Excerpted from DEFORESTING TO REFORESTING: A MODEL IN COSTA RICA FOR PROFITABLE REFORESTATION*
By the Finca Leola staff
It doesn't take very long to cut down a tree, but it takes decades to replace it. Reforestation is not happening fast enough. And other than in national parks and forest preserves, it is not normally a long-term proposition. The reason is that, eventually, the owner of reforested land will have to sell it or pass it on, and it may go to someone who doesn't feel that conservation and reforestation are all that important. Trees often outlive people, and someone may eventually yield to the temptation to harvest them unless they are protected somehow.
In Costa Rica, until only about 15 years ago, you could secure free land by improving it. The easiest way to improve the land was to chop down the forest. The forest was considered wasted or unused land. In fact, Costa Rica had to pass laws to prevent squatters from having the right to take over land that was being allocated for reforestation, because it seemed to them to be neglected.
Our goal on the Finca Leola S.A. tree plantation is to move back in the other direction: to go from pasture to perpetual forest, with a plantation as the first cycle, or interim step. Returning farmland to forest takes creative thinking for those of us with limited resources. We have a two-phase plan: taking pasture to plantation, then plantation to perpetual forest. The first phase will pay for the second, and the second phase will pay to maintain itself.
In the plantation phase, we grow trees as an investment. We are taking this approach because in this way we can afford to secure more farms around us for reforestation. After the plantation trees are harvested, the land will revert to forest. It's as if the trees themselves are working to bring back their habitat.
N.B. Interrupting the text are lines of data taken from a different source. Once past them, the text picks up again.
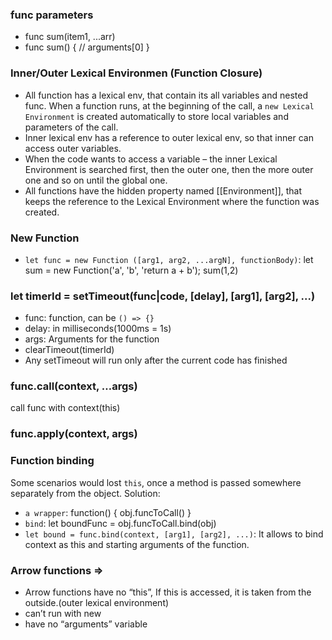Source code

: ### func parameters
- func sum(item1, ...arr)
- func sum() { // arguments[0] }

### Inner/Outer Lexical Environmen (Function Closure)
- All function has a lexical env, that contain its all variables and nested func. When a function runs, at the beginning of the call, a `new Lexical Environment` is created automatically to store local variables and parameters of the call.
- Inner lexical env has a reference to outer lexical env, so that inner can access outer variables.
- When the code wants to access a variable – the inner Lexical Environment is searched first, then the outer one, then the more outer one and so on until the global one.
- All functions have the hidden property named [[Environment]], that keeps the reference to the Lexical Environment where the function was created.

### New Function
- `let func = new Function ([arg1, arg2, ...argN], functionBody)`: let sum = new Function('a', 'b', 'return a + b'); sum(1,2)

### let timerId = setTimeout(func|code, [delay], [arg1], [arg2], ...)
- func: function, can be `() => {}`
- delay: in milliseconds(1000ms = 1s)
- args: Arguments for the function
- clearTimeout(timerId)
- Any setTimeout will run only after the current code has finished

### func.call(context, …args)
call func with context(this)

### func.apply(context, args)

### Function binding
Some scenarios would lost `this`, once a method is passed somewhere separately from the object.
Solution:
- `a wrapper`: function() { obj.funcToCall() }
- `bind`: let boundFunc = obj.funcToCall.bind(obj)
- `let bound = func.bind(context, [arg1], [arg2], ...)`: It allows to bind context as this and starting arguments of the function.

### Arrow functions =>
- Arrow functions have no “this”, If this is accessed, it is taken from the outside.(outer lexical environment)
- can’t run with new
- have no “arguments” variable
Already, because of owning land for our current plantation, we are expanding the natural forest around the rivers, streams, and swamps. Also, we have done a very unusual thing: All of the big, lone trees in the middle of the pastures, ojoche, laurel, corteza, and other rare species, have been left standing and the plantation trees planted around them. This means that we are preserving the seed stock, or mother trees. There are about 200 mature trees in the areas that we are planting. Some will need to be harvested over the years due to their age, but most will still be there in 25 years, bigger than ever.
Illustration: The steps to a perpetual forest
Fields are filled in with rows of plantation trees; space has been left around mother trees and existing forest.
Half the plantation trees harvested; native trees replace plantation trees; mother trees bigger; forest has spread.
Plantation trees 100% harvested; mother tree seedlings transplanted to open space; forest spreads. This is the start of a new forest.
Perpetual forest means that, unlike most forests, this one will have people who will always protect it and care for it. It will be maintained for wildlife and for the environment, with trees only being removed as needed to improve the health of the forest. The wood from these trees will be sold to provide a living for those who work taking care of the forest.